As a local news anchor in Phoenix for 20 years, she entered the race with built-in name recognition and a reservoir of credibility that have stood her in good stead. It’s a little as if Walter Cronkite, back when network anchors were still near the height of their powers, up and decided to jump in the Democratic primary against President Jimmy Carter in 1980.

Then, there’s the fact that Lake loves the microphone and camera, and they love her back. She has communication skills that an army of consultants could never impart to a candidate with less experience. Lake has basically had more than 20 years of media training, and it shows.

At a rally with Tulsi Gabbard this week that involved a sit-down conversation with the former Democratic congresswoman on stage, Lake could have been mistaken for the celebrity MC. She was fluid and in control. Not a word was out of place. She seamlessly interwove pleasant chitchat with her campaign message, which, with an emphasis on the border, education and water issues, hardly sounded radical.

TV news-anchoring is about connecting with the viewers and projecting authority, and these are attributes that are directly transferable to the political realm. If you seem unflappable, people will think you are unflappable, and that creates a sense of command.

Lake has made a point of snapping back at the media constantly. Knowing how valuable these exchanges are for motivating Republicans, her campaign is careful to get them on video and spread them widely. The latest such moment had Lake taking a question about her election denialism from a reporter and turning it around by citing chapter and verse regarding Democrats denying the legitimacy of Republican presidential victories since 2000. This doesn’t excuse anything Lake has said, but it showed moxie — and in how she pulled it off — practiced showmanship.

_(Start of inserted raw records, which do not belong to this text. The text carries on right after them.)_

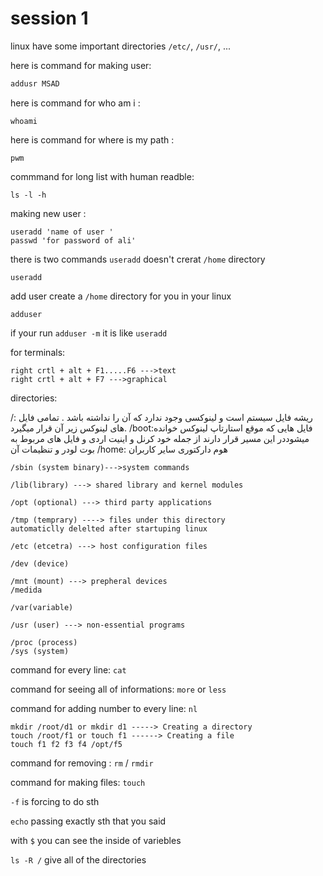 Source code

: # session 1

linux have some important directories
`/etc/`, `/usr/`, ...

here is command for making user:

```bash
addusr MSAD
```

here is command for who am i :

```
whoami
```

here is command for where is my path :

```
pwm
```

commmand for long list with human readble:

```
ls -l -h
```

making new user :

```
useradd 'name of user '
passwd 'for password of ali'
```

there is two commands 
`useradd` doesn't crerat `/home` directory
```
useradd
```
add user create a `/home` directory for you in your linux
```
adduser
```

if your run `adduser -m` it is like `useradd`


for terminals:

```
right crtl + alt + F1.....F6 --->text
right crtl + alt + F7 --->graphical
```

directories:

/: ریشه فایل سیستم است و لینوکسی وجود ندارد که آن را نداشته باشد . تمامی فایل های لینوکس زیر آن قرار میگیرد.
/boot:فایل هایی که موقع استارتاپ لینوکس خوانده میشوددر این مسیر قرار دارند از جمله خود کرنل و اینیت اردی و فایل های مربوط به بوت لودر و تنظیمات آن
/home: هوم دارکتوری سایر کاربران

```
/sbin (system binary)--->system commands
```

```
/lib(library) ---> shared library and kernel modules
```

```
/opt (optional) ---> third party applications
```

```
/tmp (temprary) ----> files under this directory
automaticlly delelted after startuping linux
```

```
/etc (etcetra) ---> host configuration files
```

```
/dev (device)
```

```
/mnt (mount) ---> prepheral devices
/medida
```

```
/var(variable)
```

```
/usr (user) ---> non-essential programs
```

```
/proc (process)
/sys (system)
```

command for every line:
`cat`

command for seeing all of informations: `more` or `less`

command for adding number to every line: `nl`

```
mkdir /root/d1 or mkdir d1 -----> Creating a directory
touch /root/f1 or touch f1 ------> Creating a file
touch f1 f2 f3 f4 /opt/f5
```

command for removing : `rm` / `rmdir`

command for making files: `touch`

`-f` is forcing to do sth

`echo` passing exactly sth that you said

with `$` you can see the inside of variebles

`ls -R /` give all of the directories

On top of all of this, she is running against perhaps the worst Democratic gubernatorial candidate in the country, the Democratic Secretary of State Katie Hobbs, whose campaign is currently consumed with trying to justify her refusal to debate Lake. Hobbs emphatically lacks Lake’s star power and in fact, feels more like a candidate for the board of the Central Arizona Water Conservation District than the highest elected office in the state.